--- Data excerpts ---
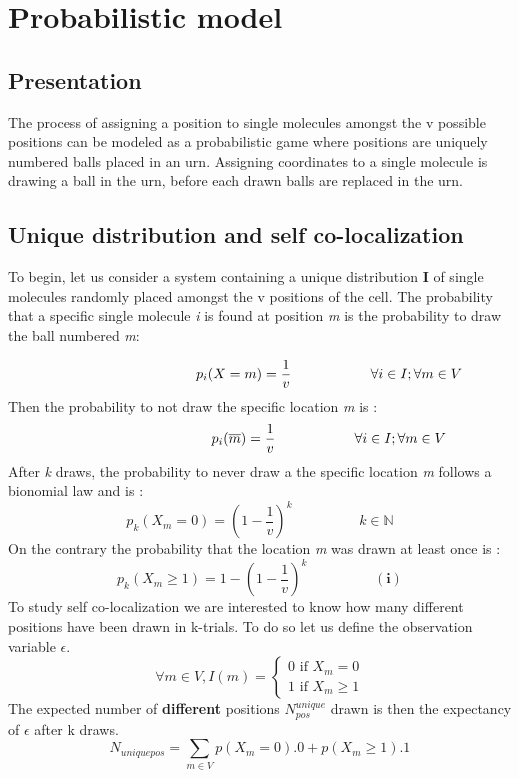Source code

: \documentclass{article}  %
\begin{document}
\section{Probabilistic model}

\subsection{Presentation}
The process of assigning a position to single molecules amongst the v possible positions can be modeled as a probabilistic game where
positions are uniquely numbered balls placed in an urn. Assigning coordinates to a single molecule is drawing a ball in the urn,
before each drawn balls are replaced in the urn.

\subsection{Unique distribution and self co-localization}
To begin, let us consider a system containing a unique distribution \textbf{I} of single molecules randomly placed amongst the v positions of the cell.
The probability that a specific single molecule \textit{i} is found at position \textit{m} is the probability to draw the ball numbered
\textit{m}:

\[
    \hspace{3.5cm} p_i(X=m) = \frac{1}{v} \hspace{2cm} \forall  i \in I; \forall m \in V
\]
Then the probability to not draw the specific location \textit{m} is :
\[
    \hspace{3.5cm} p_i(\overline{m}) = \frac{1}{v} \hspace{2cm} \forall  i \in I; \forall m \in V
\]
After \textit{k} draws, the probability to never draw a the specific location \textit{m} follows a bionomial law and is :
\[
p_k(X_m = 0) = (1 - \frac{1}{v})^k \hspace{2cm} k \in \mathbb{N}
\]
On the contrary the probability that the location \textit{m} was drawn at least once is :
\[
p_k(X_m \geq 1) = 1-(1 - \frac{1}{v})^k \hspace{2cm} (\textbf{i})
\]
To study self co-localization we are interested to know how many different positions have been drawn in k-trials. To do so let us 
define the observation variable $ \epsilon $.
\[
\forall m \in V, I(m) = \begin{cases}
    0 \text{ if } X_m = 0 \\
    1 \text{ if } X_m \geq 1
\end{cases}
\]
The expected number of \textbf{different} positions $ N^{unique}_{pos} $ drawn is then the expectancy of $ \epsilon $ after k draws.
\[
    N_{uniquepos} = \sum_{m \in V}p(X_m = 0).0 + p(X_m \geq 1).1
\]
\end{document}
---
◆ **Your goal**: What is needed is an exact repetition of every entry, without the pictures.

◆ **Output of the exercise**:
Source code

: \documentclass{article}  %
\begin{document}
\section{Probabilistic model}

\subsection{Presentation}
The process of assigning a position to single molecules amongst the v possible positions can be modeled as a probabilistic game where
positions are uniquely numbered balls placed in an urn. Assigning coordinates to a single molecule is drawing a ball in the urn,
before each drawn balls are replaced in the urn.

\subsection{Unique distribution and self co-localization}
To begin, let us consider a system containing a unique distribution \textbf{I} of single molecules randomly placed amongst the v positions of the cell.
The probability that a specific single molecule \textit{i} is found at position \textit{m} is the probability to draw the ball numbered
\textit{m}:

\[
    \hspace{3.5cm} p_i(X=m) = \frac{1}{v} \hspace{2cm} \forall  i \in I; \forall m \in V
\]
Then the probability to not draw the specific location \textit{m} is :
\[
    \hspace{3.5cm} p_i(\overline{m}) = \frac{1}{v} \hspace{2cm} \forall  i \in I; \forall m \in V
\]
After \textit{k} draws, the probability to never draw a the specific location \textit{m} follows a bionomial law and is :
\[
p_k(X_m = 0) = (1 - \frac{1}{v})^k \hspace{2cm} k \in \mathbb{N}
\]
On the contrary the probability that the location \textit{m} was drawn at least once is :
\[
p_k(X_m \geq 1) = 1-(1 - \frac{1}{v})^k \hspace{2cm} (\textbf{i})
\]
To study self co-localization we are interested to know how many different positions have been drawn in k-trials. To do so let us 
define the observation variable $ \epsilon $.
\[
\forall m \in V, I(m) = \begin{cases}
    0 \text{ if } X_m = 0 \\
    1 \text{ if } X_m \geq 1
\end{cases}
\]
The expected number of \textbf{different} positions $ N^{unique}_{pos} $ drawn is then the expectancy of $ \epsilon $ after k draws.
\[
    N_{uniquepos} = \sum_{m \in V}p(X_m = 0).0 + p(X_m \geq 1).1
\]
\end{document}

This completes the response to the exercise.